Government costs

To the editor:

A recent study showed that it costs a private employer around $28/hour on average for each employee and around $42/hour for the government (not counting federal employees). Approximately one-third of this is for benefit packages. Wisconsin, San Diego and San Jose have voted in overwhelming numbers to change the entitlement culture of public employee unions after seeing their benefit costs rise three to five times and finding that their budgets could no longer support the basic infrastructure needs of their cities. Stockton, Calif., files for bankruptcy. They realized that retiring at age 50 (with 90 percent of your last salary), paying 1 percent into your retirement fund and contributing a fraction of the costs of your health care are not sustainable work practices.

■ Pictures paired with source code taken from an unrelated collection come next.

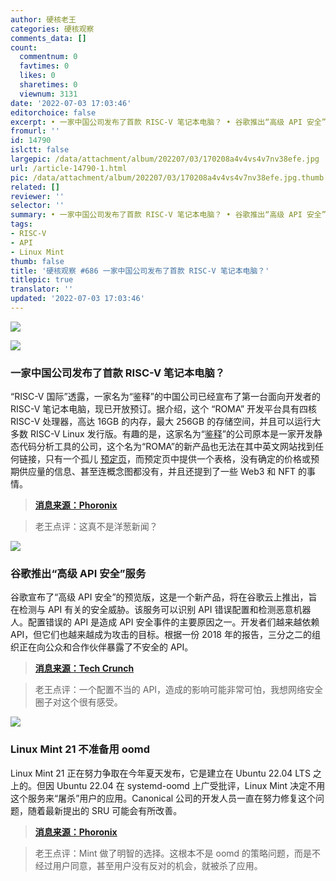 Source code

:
 ```yaml
---
author: 硬核老王
categories: 硬核观察
comments_data: []
count:
  commentnum: 0
  favtimes: 0
  likes: 0
  sharetimes: 0
  viewnum: 3131
date: '2022-07-03 17:03:46'
editorchoice: false
excerpt: • 一家中国公司发布了首款 RISC-V 笔记本电脑？ • 谷歌推出“高级 API 安全”服务 • Linux Mint 21 不准备用 oomd
fromurl: ''
id: 14790
islctt: false
largepic: /data/attachment/album/202207/03/170208a4v4vs4v7nv38efe.jpg
url: /article-14790-1.html
pic: /data/attachment/album/202207/03/170208a4v4vs4v7nv38efe.jpg.thumb.jpg
related: []
reviewer: ''
selector: ''
summary: • 一家中国公司发布了首款 RISC-V 笔记本电脑？ • 谷歌推出“高级 API 安全”服务 • Linux Mint 21 不准备用 oomd
tags:
- RISC-V
- API
- Linux Mint
thumb: false
title: '硬核观察 #686 一家中国公司发布了首款 RISC-V 笔记本电脑？'
titlepic: true
translator: ''
updated: '2022-07-03 17:03:46'
---
```


![](/data/attachment/album/202207/03/170208a4v4vs4v7nv38efe.jpg)


![](/data/attachment/album/202207/03/170219m22du11fr2tpjaod.jpg)


### 一家中国公司发布了首款 RISC-V 笔记本电脑？


“RISC-V 国际”透露，一家名为“鉴释”的中国公司已经宣布了第一台面向开发者的 RISC-V 笔记本电脑，现已开放预订。据介绍，这个 “ROMA” 开发平台具有四核 RISC-V 处理器，高达 16GB 的内存，最大 256GB 的存储空间，并且可以运行大多数 RISC-V Linux 发行版。有趣的是，这家名为“[鉴释](https://xcalibyte.com.cn/en/)”的公司原本是一家开发静态代码分析工具的公司，这个名为“ROMA”的新产品也无法在其中英文网站找到任何链接，只有一个孤儿 [预定页](https://xcalibyte.com.cn/en/roma-preorder/)，而预定页中提供一个表格，没有确定的价格或预期供应量的信息、甚至连概念图都没有，并且还提到了一些 Web3 和 NFT 的事情。



> 
> **[消息来源：Phoronix](https://www.phoronix.com/scan.php?page=news_item&px=RISC-V-Dev-Laptop)**
> 
> 
> 



> 
> 老王点评：这真不是洋葱新闻？
> 
> 
> 


![](/data/attachment/album/202207/03/170305zr4d89s435ppxy9v.jpg)


### 谷歌推出“高级 API 安全”服务


谷歌宣布了“高级 API 安全”的预览版，这是一个新产品，将在谷歌云上推出，旨在检测与 API 有关的安全威胁。该服务可以识别 API 错误配置和检测恶意机器人。配置错误的 API 是造成 API 安全事件的主要原因之一。开发者们越来越依赖 API，但它们也越来越成为攻击的目标。根据一份 2018 年的报告，三分之二的组织正在向公众和合作伙伴暴露了不安全的 API。



> 
> **[消息来源：Tech Crunch](https://techcrunch.com/2022/06/30/google-launches-advanced-api-security-to-protect-apis-from-growing-threats/)**
> 
> 
> 



> 
> 老王点评：一个配置不当的 API，造成的影响可能非常可怕，我想网络安全圈子对这个很有感受。
> 
> 
> 


![](/data/attachment/album/202207/03/170320rrverz3ozrr7v79p.jpg)


### Linux Mint 21 不准备用 oomd


Linux Mint 21 正在努力争取在今年夏天发布，它是建立在 Ubuntu 22.04 LTS 之上的。但因 Ubuntu 22.04 在 systemd-oomd 上广受批评，Linux Mint 决定不用这个服务来“屠杀”用户的应用。Canonical 公司的开发人员一直在努力修复这个问题，随着最新提出的 SRU 可能会有所改善。



> 
> **[消息来源：Phoronix](https://www.phoronix.com/scan.php?page=news_item&px=Linux-Mint-17-No-OOMD)**
> 
> 
> 



> 
> 老王点评：Mint 做了明智的选择。这根本不是 oomd 的策略问题，而是不经过用户同意，甚至用户没有反对的机会，就被杀了应用。
> 
> 
>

Kansans know that KPERS has a multi-billion dollar shortfall. Yet, over the past six years, the fastest growing segment of the Kansas economy was government. Some folks are upset with what they see as the undue influence that the Koch brothers may have on the electoral process, but they fail to recognize the same level of influence that comes from groups like the Service Employees International Union, who back candidates, and then extract lucrative contracts from the very politicians they helped elect (buy).

Where do our local public entities stand with the ever-burgeoning costs of public employees? Are they providing benefits above that of the private employer? If the private sector can hire qualified personnel and keep them at rates that are two-thirds of those in the public sector while employees pay substantially more into their retirement and health-care packages, why can’t government agencies?